Generally speaking, finance professionals who give advice or manage assets can sometimes accept inducements from third parties like banks and investment funds, if they act on behalf of customers. Non-monetary benefits that improve service quality may also be permitted. But the lines are blurry, according to Jesper Berg, director general of Denmark’s FSA.
“The guidelines are quite clear in relation to portfolio management: they can’t be paid by the investment manager for their relationship to the distributor,” Berg said. What’s less clear is how to apply that policy to quality-enhancing services in investment advice and to execution-only services, he said.
The issue is another example of confusion surrounding MiFID’s overhaul just months before it kicks in.

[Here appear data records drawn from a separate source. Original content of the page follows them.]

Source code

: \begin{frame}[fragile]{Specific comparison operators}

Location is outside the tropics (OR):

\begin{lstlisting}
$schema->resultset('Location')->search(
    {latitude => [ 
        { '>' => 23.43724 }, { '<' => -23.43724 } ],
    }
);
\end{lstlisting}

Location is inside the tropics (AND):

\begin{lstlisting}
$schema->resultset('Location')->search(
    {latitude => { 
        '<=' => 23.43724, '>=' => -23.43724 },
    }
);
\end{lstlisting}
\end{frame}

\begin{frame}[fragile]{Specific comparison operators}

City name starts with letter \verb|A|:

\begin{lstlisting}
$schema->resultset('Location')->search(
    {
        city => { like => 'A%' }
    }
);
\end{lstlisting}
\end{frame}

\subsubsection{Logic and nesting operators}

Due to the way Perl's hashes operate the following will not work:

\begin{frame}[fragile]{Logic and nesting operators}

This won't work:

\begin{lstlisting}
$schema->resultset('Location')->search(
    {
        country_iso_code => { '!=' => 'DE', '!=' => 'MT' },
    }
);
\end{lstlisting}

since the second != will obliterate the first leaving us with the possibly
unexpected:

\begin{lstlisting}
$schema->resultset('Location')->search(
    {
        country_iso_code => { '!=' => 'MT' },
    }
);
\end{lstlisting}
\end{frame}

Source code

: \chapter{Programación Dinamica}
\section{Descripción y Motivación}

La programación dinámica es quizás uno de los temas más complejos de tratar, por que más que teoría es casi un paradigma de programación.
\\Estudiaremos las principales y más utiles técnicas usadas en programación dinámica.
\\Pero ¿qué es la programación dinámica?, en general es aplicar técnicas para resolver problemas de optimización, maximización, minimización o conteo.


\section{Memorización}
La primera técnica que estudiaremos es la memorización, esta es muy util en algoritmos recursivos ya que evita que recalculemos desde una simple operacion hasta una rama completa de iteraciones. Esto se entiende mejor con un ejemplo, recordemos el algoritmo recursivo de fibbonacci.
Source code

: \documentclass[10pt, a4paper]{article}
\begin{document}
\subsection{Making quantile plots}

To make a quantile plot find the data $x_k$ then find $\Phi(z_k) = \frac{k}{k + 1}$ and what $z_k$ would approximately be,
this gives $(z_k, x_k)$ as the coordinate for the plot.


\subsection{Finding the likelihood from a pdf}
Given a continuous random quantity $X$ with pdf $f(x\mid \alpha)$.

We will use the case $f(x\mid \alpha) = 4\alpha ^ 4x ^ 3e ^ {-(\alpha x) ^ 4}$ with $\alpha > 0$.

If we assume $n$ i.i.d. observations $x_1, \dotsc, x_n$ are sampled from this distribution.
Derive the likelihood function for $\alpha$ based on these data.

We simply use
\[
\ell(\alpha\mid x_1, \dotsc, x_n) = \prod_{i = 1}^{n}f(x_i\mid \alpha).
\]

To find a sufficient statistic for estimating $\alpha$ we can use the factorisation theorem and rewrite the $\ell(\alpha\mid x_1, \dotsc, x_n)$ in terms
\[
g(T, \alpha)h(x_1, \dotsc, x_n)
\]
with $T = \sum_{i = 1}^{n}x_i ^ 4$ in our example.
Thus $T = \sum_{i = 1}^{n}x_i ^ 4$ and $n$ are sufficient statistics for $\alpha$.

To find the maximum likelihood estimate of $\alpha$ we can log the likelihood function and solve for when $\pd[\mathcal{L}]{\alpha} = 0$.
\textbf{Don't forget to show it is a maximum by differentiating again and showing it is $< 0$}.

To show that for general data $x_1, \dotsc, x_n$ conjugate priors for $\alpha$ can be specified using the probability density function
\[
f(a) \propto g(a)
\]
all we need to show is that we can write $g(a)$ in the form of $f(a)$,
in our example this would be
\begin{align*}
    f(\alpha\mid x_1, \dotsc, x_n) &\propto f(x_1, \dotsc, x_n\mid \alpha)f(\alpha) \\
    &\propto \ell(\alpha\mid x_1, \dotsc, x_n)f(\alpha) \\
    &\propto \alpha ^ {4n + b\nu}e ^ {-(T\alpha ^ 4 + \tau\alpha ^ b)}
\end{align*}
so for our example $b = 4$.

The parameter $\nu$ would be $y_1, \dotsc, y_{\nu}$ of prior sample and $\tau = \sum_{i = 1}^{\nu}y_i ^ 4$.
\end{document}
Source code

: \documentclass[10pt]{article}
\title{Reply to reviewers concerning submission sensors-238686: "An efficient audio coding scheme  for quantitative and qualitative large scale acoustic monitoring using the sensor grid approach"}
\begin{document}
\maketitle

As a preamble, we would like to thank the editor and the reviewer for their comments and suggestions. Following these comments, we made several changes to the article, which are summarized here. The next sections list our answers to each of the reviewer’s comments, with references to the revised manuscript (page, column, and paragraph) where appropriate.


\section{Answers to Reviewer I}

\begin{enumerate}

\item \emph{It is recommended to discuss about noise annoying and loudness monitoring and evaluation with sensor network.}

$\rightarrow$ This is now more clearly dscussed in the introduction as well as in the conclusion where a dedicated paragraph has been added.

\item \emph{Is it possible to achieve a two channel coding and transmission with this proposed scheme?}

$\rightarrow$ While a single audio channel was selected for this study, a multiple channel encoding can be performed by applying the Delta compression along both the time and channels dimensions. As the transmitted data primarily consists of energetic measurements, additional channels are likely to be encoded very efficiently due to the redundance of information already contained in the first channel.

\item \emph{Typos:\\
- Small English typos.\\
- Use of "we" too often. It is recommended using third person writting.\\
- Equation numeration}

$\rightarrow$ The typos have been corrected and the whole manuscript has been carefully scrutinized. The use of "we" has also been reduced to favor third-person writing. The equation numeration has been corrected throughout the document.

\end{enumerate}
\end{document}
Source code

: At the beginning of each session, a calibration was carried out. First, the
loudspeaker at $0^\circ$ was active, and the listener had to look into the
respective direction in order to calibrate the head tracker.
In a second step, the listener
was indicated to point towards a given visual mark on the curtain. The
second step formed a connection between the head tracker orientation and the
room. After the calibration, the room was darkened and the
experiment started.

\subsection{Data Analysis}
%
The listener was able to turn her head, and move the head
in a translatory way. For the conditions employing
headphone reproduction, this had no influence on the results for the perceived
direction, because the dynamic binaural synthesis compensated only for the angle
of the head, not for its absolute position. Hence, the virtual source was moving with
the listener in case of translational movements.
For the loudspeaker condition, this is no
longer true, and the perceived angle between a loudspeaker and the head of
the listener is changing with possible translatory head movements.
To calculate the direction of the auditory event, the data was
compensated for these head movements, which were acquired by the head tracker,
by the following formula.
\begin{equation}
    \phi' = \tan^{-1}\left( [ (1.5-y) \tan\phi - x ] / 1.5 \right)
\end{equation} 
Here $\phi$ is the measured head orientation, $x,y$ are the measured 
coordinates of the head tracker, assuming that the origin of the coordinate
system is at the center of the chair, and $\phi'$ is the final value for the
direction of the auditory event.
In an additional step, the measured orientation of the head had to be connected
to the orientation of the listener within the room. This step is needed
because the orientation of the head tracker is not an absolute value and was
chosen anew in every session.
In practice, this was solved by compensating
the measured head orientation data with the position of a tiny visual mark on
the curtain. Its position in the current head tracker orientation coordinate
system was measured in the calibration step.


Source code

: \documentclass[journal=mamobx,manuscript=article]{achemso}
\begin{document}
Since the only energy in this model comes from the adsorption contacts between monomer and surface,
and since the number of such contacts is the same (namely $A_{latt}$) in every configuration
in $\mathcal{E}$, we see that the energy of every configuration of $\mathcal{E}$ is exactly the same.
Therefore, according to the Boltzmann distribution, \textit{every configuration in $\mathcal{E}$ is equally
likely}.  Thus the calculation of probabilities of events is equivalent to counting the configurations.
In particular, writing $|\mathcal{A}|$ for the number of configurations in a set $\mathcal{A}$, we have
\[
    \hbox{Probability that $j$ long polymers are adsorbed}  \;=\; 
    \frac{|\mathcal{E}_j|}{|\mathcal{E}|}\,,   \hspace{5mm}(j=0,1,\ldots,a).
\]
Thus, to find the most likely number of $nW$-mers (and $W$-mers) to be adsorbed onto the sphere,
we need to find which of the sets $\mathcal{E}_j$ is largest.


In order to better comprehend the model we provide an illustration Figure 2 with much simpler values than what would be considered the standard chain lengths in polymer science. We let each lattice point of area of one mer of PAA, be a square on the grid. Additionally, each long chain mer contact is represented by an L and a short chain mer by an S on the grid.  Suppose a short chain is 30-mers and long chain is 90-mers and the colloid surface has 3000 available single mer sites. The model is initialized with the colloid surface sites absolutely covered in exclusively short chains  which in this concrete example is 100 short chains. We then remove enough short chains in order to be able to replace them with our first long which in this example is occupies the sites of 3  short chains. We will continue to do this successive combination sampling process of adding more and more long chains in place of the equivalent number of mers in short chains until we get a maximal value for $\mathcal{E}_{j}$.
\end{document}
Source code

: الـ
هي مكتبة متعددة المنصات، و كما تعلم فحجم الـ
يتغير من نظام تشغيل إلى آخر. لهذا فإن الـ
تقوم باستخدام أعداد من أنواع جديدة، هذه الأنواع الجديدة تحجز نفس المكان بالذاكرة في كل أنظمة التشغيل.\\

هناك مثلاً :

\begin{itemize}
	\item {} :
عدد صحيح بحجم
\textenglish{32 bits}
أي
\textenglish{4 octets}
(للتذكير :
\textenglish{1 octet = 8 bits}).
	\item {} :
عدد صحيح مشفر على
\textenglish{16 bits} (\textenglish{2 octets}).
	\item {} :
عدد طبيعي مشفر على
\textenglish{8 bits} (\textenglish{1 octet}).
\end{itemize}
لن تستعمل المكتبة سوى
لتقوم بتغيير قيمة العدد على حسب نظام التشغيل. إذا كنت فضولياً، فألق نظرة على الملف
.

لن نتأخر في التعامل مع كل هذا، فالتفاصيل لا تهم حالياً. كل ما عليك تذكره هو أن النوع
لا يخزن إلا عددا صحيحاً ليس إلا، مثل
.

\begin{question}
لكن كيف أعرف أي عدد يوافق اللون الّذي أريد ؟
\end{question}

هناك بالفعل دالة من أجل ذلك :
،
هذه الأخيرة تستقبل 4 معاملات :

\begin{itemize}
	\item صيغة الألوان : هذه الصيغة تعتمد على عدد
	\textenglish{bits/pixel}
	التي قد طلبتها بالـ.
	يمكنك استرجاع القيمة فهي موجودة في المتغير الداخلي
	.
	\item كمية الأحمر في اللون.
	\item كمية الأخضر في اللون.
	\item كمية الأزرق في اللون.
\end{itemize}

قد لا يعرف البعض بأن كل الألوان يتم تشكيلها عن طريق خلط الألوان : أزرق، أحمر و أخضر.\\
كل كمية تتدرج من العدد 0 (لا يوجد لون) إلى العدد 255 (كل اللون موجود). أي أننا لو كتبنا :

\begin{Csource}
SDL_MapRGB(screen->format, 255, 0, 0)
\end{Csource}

EU regulators have yet to make key decisions surrounding dark pools, swap trading and rule clashes with foreign markets, while the directive’s size and complexity have driven U.K. regulators to say they won’t crack down on firms that have tried hard to get ready for the Jan. 3 start date but didn’t quite make it. In Scandinavia, regulators are reluctant to provide very specific guidance out of concern it will be applied too broadly.
Lauri Rosendahl, the chief executive officer of Nasdaq Nordic, says MiFID II is overall “definitely a good thing,” though the reaction has been mixed. “People haven’t been very pleased with the regulation as it creates a lot of work and hassle, and costs throughout the whole value chain,” he said. “So no one is probably very satisfied.”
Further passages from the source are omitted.